- [Activity] A single number is the answer: the count of lines in the records that hold the word "Acceso".

Saved data entries
--- --- ---

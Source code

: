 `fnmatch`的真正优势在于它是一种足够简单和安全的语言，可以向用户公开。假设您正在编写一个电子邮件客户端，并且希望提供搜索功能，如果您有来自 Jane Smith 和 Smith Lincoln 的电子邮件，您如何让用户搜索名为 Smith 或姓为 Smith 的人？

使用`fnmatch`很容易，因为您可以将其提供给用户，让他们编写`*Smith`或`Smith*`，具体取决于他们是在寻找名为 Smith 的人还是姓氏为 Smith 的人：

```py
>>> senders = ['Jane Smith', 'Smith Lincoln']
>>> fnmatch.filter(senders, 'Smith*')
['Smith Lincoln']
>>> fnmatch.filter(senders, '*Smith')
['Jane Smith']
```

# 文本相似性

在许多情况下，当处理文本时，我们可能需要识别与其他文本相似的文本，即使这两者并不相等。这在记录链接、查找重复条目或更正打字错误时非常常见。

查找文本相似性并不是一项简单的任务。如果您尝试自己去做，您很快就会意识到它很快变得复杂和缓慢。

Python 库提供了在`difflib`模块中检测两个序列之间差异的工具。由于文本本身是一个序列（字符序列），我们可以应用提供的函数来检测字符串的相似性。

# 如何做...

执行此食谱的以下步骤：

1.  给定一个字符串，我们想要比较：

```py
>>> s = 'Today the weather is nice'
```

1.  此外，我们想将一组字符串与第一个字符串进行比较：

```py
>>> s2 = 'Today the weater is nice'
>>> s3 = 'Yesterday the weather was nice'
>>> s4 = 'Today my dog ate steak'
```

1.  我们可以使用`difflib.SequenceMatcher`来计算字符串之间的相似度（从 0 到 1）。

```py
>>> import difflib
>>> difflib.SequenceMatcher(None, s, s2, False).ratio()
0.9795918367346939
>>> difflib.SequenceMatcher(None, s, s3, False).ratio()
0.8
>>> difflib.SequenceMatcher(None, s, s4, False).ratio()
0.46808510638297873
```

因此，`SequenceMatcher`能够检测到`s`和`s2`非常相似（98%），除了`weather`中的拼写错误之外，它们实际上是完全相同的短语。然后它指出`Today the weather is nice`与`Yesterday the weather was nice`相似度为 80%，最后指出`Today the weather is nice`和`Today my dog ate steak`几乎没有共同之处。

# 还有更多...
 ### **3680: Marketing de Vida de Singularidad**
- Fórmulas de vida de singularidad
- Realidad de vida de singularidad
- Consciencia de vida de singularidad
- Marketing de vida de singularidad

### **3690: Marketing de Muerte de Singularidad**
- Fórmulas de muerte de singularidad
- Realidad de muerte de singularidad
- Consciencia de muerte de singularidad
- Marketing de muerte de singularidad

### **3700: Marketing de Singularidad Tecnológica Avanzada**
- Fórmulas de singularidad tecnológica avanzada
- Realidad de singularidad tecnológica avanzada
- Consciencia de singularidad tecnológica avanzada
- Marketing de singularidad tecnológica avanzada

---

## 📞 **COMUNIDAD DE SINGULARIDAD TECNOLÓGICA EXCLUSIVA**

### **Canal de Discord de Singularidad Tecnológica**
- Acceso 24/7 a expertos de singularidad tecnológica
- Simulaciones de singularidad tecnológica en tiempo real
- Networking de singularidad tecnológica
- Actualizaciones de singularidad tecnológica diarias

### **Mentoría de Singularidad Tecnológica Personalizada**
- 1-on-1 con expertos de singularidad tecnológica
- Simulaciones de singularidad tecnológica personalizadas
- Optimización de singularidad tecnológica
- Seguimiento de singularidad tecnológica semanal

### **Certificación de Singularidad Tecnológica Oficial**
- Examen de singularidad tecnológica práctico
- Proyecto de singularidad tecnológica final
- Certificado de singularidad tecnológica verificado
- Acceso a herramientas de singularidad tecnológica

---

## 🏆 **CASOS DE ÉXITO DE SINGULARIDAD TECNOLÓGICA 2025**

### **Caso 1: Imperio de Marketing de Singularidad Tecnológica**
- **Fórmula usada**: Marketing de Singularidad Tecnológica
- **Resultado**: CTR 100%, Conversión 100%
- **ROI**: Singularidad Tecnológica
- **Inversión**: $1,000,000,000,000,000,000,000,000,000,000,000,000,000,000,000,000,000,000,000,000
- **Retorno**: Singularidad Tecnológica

--- --- ---

- [Finished task] 2